The twice yearly general conference of the Church of Jesus Christ of Latter-day Saints (LDS) is not usually an eventful occasion.
It normally provides an opportunity for Mormons from around the world to reunite with family and friends, and listen to uplifting talks from their leaders. Major doctrinal announcements are rare and controversy on the floor unheard of.
This month’s conference, however, has drawn attention because of imminent changes in the Mormon leadership. At the end of conference it was announced that senior Church apostle Robert Hales had died aged 85. More significantly, Church president Thomas Monson, who is 90 and in frail health, missed the conference for the first time in his decade-long tenure.
The LDS president is not merely the Church’s presiding officer; in Mormon theology he is “prophet, seer and revelator”, the final authority on Church affairs and the one man who can announce changes in doctrine. Mormons regard their president with much the same respect as Catholics have for the Pope.
Although the LDS Church is a strongly hierarchical religious group, its hierarchy often works in strikingly different ways from Catholic norms. Most obviously, since the Church leader is ailing, there is no Mormon counterpart to the drama and unpredictability of a papal conclave.

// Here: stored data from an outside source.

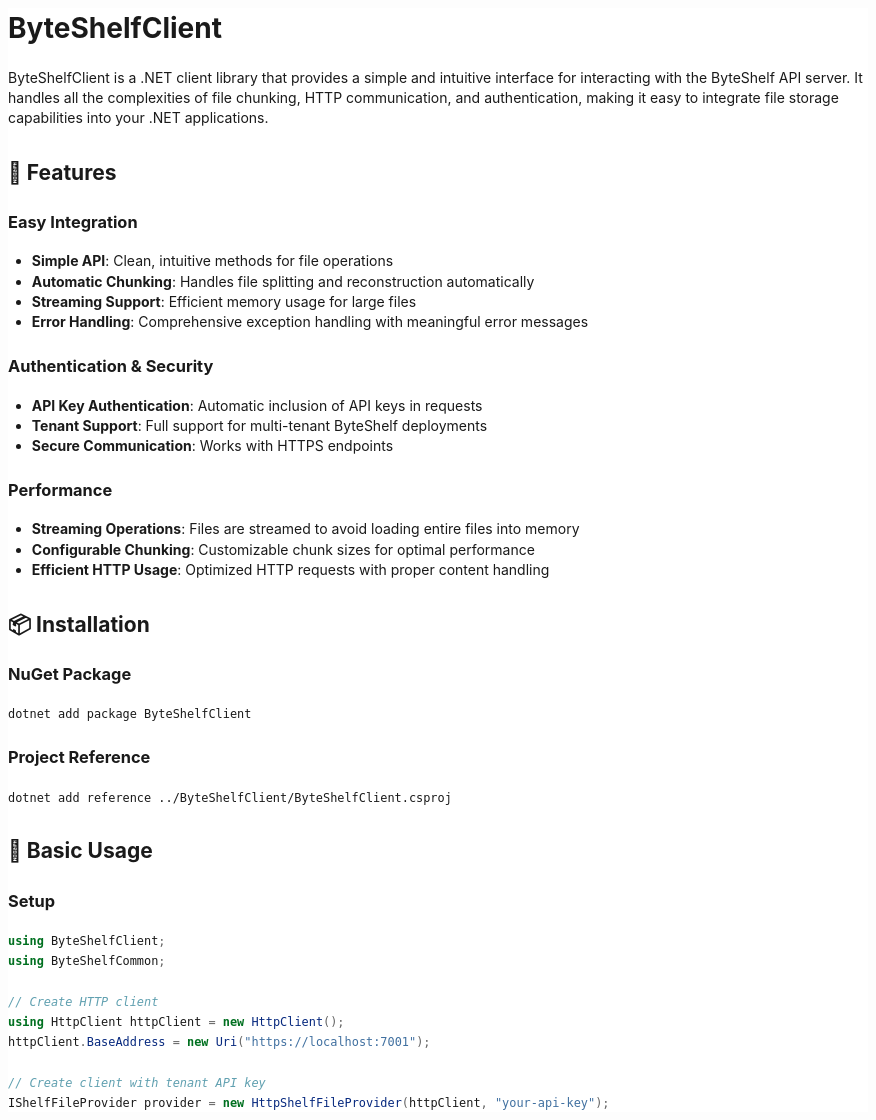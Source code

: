 # ByteShelfClient

ByteShelfClient is a .NET client library that provides a simple and intuitive interface for interacting with the ByteShelf API server. It handles all the complexities of file chunking, HTTP communication, and authentication, making it easy to integrate file storage capabilities into your .NET applications.

## 🚀 Features

### Easy Integration
- **Simple API**: Clean, intuitive methods for file operations
- **Automatic Chunking**: Handles file splitting and reconstruction automatically
- **Streaming Support**: Efficient memory usage for large files
- **Error Handling**: Comprehensive exception handling with meaningful error messages

### Authentication & Security
- **API Key Authentication**: Automatic inclusion of API keys in requests
- **Tenant Support**: Full support for multi-tenant ByteShelf deployments
- **Secure Communication**: Works with HTTPS endpoints

### Performance
- **Streaming Operations**: Files are streamed to avoid loading entire files into memory
- **Configurable Chunking**: Customizable chunk sizes for optimal performance
- **Efficient HTTP Usage**: Optimized HTTP requests with proper content handling

## 📦 Installation

### NuGet Package
```bash
dotnet add package ByteShelfClient
```

### Project Reference
```bash
dotnet add reference ../ByteShelfClient/ByteShelfClient.csproj
```

## 🔧 Basic Usage

### Setup
```csharp
using ByteShelfClient;
using ByteShelfCommon;

// Create HTTP client
using HttpClient httpClient = new HttpClient();
httpClient.BaseAddress = new Uri("https://localhost:7001");

// Create client with tenant API key
IShelfFileProvider provider = new HttpShelfFileProvider(httpClient, "your-api-key");
```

The reason for this lies in the Church’s succession crises of the 19th century. When Mormon founder Joseph Smith was assassinated in 1844, his brother and designated successor Hyrum was killed alongside him. There followed a period of confusion with numerous claimants to the leadership, ending with Brigham Young winning over most of the faithful by his force of personality.
When Young himself died in 1877 there was still no process for choosing a successor, except that none of the hierarchy wanted Young’s right-hand man, George Q Cannon, to take over. The solution agreed on was to have a rule of strict seniority, so that when the president died the longest-serving apostle would automatically succeed him. As late president Gordon Hinckley put it, you become church president by outliving everyone else.

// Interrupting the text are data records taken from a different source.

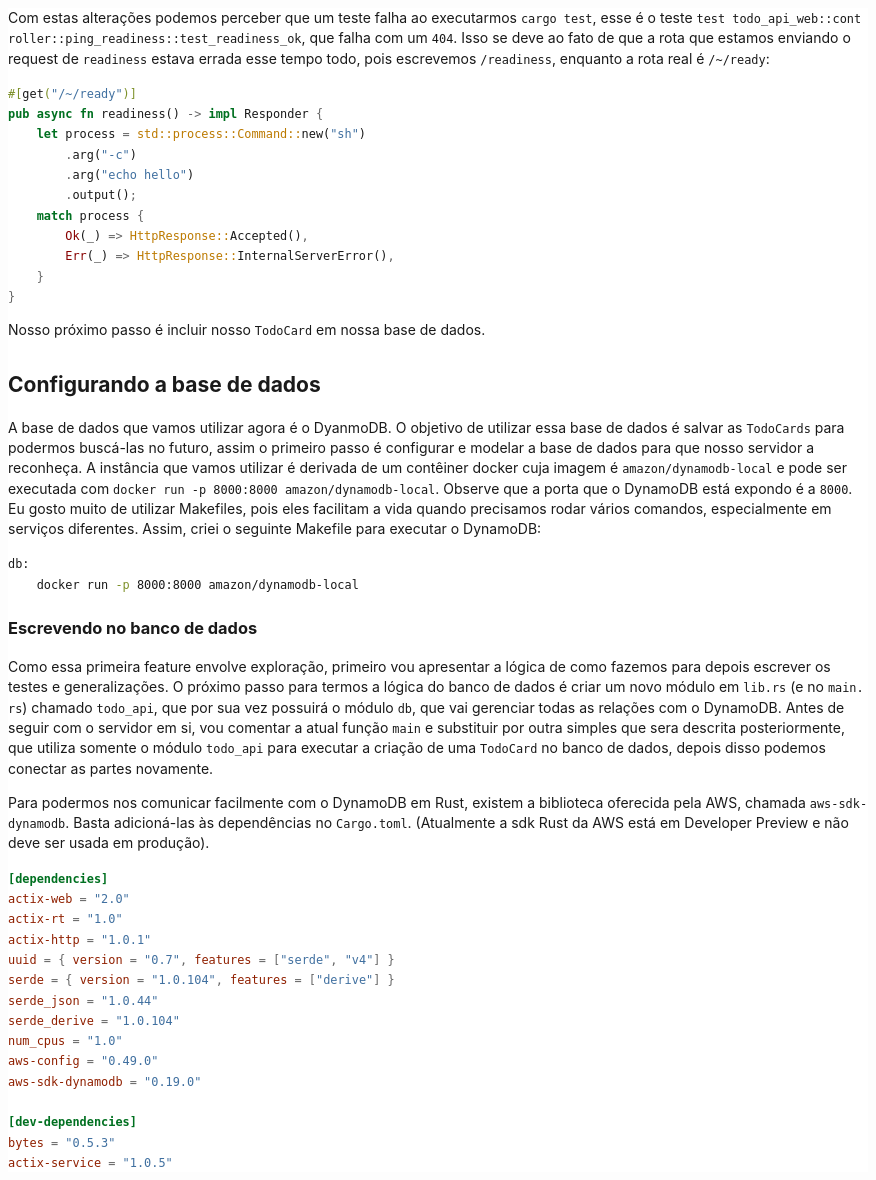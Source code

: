 Com estas alterações podemos perceber que um teste falha ao executarmos `cargo test`, esse é o teste `test todo_api_web::controller::ping_readiness::test_readiness_ok`, que falha com um `404`. Isso se deve ao fato de que a rota que estamos enviando o request de `readiness` estava errada esse tempo todo, pois escrevemos `/readiness`, enquanto a rota real é `/~/ready`:

```rust
#[get("/~/ready")]
pub async fn readiness() -> impl Responder {
    let process = std::process::Command::new("sh")
        .arg("-c")
        .arg("echo hello")
        .output();
    match process {
        Ok(_) => HttpResponse::Accepted(),
        Err(_) => HttpResponse::InternalServerError(),
    }
}
```

Nosso próximo passo é incluir nosso `TodoCard` em nossa base de dados.

## Configurando a base de dados

A base de dados que vamos utilizar agora é o DyanmoDB. O objetivo de utilizar essa base de dados é salvar as `TodoCards` para podermos buscá-las no futuro, assim o primeiro passo é configurar e modelar a base de dados para que nosso servidor a reconheça. A instância que vamos utilizar é derivada de um contêiner docker cuja imagem é `amazon/dynamodb-local` e pode ser executada com `docker run -p 8000:8000 amazon/dynamodb-local`. Observe que a porta que o DynamoDB está expondo é a `8000`. Eu gosto muito de utilizar Makefiles, pois eles facilitam a vida quando precisamos rodar vários comandos, especialmente em serviços diferentes. Assim, criei o seguinte Makefile para executar o DynamoDB:

```sh
db:
	docker run -p 8000:8000 amazon/dynamodb-local

```

### Escrevendo no banco de dados

Como essa primeira feature envolve exploração, primeiro vou apresentar a lógica de como fazemos para depois escrever os testes e generalizações. O próximo passo para termos a lógica do banco de dados é criar um novo módulo em `lib.rs` (e no `main.rs`) chamado `todo_api`, que por sua vez possuirá o módulo `db`, que vai gerenciar todas as relações com o DynamoDB. Antes de seguir com o servidor em si, vou comentar a atual função `main` e substituir por outra simples que sera descrita posteriormente, que utiliza somente o módulo `todo_api` para executar a criação de uma `TodoCard` no banco de dados, depois disso podemos conectar as partes novamente.

Para podermos nos comunicar facilmente com o DynamoDB em Rust, existem a biblioteca oferecida pela AWS, chamada `aws-sdk-dynamodb`. Basta adicioná-las às dependências no `Cargo.toml`. (Atualmente a sdk Rust da AWS está em Developer Preview e não deve ser usada em produção).

```toml
[dependencies]
actix-web = "2.0"
actix-rt = "1.0"
actix-http = "1.0.1"
uuid = { version = "0.7", features = ["serde", "v4"] }
serde = { version = "1.0.104", features = ["derive"] }
serde_json = "1.0.44"
serde_derive = "1.0.104"
num_cpus = "1.0"
aws-config = "0.49.0"
aws-sdk-dynamodb = "0.19.0"

[dev-dependencies]
bytes = "0.5.3"
actix-service = "1.0.5"
```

The theory is that, by making the succession predictable, this reduces the pressures of factionalism. That isn’t quite the case – there have always been power struggles behind the scenes – but it does mean that manoeuvring for the top job doesn’t figure in those struggles.
Another difference is that, even before Benedict XVI’s retirement, bishops retiring to emeritus status at 75 and cardinals losing their conclave votes at 80 had long become the norm in Catholic practice. In Mormonism, only the lower members of the hierarchy retire. Members of the two top bodies – the three-man First Presidency and the Quorum of the Twelve Apostles – still hold their appointments for life. This means that top Church leaders are not only old, but often extremely old. Gordon Hinckley held the presidency until his death at 97, and the current most senior apostle, Russell Nelson, who is next in line to succeed, is 93. This is quite an advanced age to take over a large and complex organisation.

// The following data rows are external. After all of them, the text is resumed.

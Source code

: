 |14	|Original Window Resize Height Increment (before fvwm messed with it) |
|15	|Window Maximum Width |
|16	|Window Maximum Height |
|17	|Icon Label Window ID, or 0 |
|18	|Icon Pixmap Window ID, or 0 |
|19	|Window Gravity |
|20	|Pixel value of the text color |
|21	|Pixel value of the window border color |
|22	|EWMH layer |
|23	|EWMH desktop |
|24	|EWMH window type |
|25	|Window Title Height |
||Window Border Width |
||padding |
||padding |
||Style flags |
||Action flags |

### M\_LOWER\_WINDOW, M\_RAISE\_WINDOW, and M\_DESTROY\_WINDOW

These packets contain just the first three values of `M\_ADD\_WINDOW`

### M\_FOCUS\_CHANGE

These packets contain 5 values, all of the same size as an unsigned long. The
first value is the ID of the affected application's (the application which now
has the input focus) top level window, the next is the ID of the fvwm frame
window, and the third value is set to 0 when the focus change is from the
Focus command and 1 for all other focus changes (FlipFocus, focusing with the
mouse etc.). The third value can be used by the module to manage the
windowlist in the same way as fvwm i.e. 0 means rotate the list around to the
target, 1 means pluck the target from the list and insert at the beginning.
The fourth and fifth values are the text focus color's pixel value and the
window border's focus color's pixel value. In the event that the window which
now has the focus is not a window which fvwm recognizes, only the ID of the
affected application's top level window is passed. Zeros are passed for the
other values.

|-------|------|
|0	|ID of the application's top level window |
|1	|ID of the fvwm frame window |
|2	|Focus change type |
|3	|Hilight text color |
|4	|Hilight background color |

But, as medical advances mean the average age has risen over the years, that also means senior church leaders holding office while physically or mentally infirm. In the late 1960s, so many top Mormon leaders were incapacitated that apostle Hugh Brown, himself suffering from chronic ill health, proposed allowing apostles (though not the president) to retire on a voluntary basis at 85. This suggestion was not accepted, and has not been revisited since.
The problem of the leadership’s frailty has continued to recur. Ezra Taft Benson was LDS president between 1985 and 1994. Known as a fiery preacher in his younger years, by the time he succeeded to the presidency at 86 he was already suffering from dementia, and for much of his time in office he was comatose. The hierarchy’s attempts to pretend that Benson was still able to function as president drew sharp criticism from within Benson’s family. The resulting publicity has probably contributed to a limited increase in openness: it is acknowledged that Monson’s health is declining, which is something that previously wouldn’t have been admitted.
In practice, the Salt Lake hierarchy is used to working around the incapacity of senior leaders. Over recent years President Monson has been taking less of a role in day-to-day management, with his counsellors Henry Eyring and Dieter Uchtdorf becoming more prominent. The Quorum of the Twelve has always operated as a committee, with relatively younger members taking on workload from their elders. And rank and file Mormons are as used to a frail leader as a vigorous one.
The episcopal hierarchy we know in the Catholic tradition often frustrates the faithful; even a system tracing its origins to Christ’s Apostles can sometimes become dysfunctional, because it consists of imperfect human beings. But, by the same token, we can look at other communities and see that human beings have never managed to design a perfect alternative system of Church government.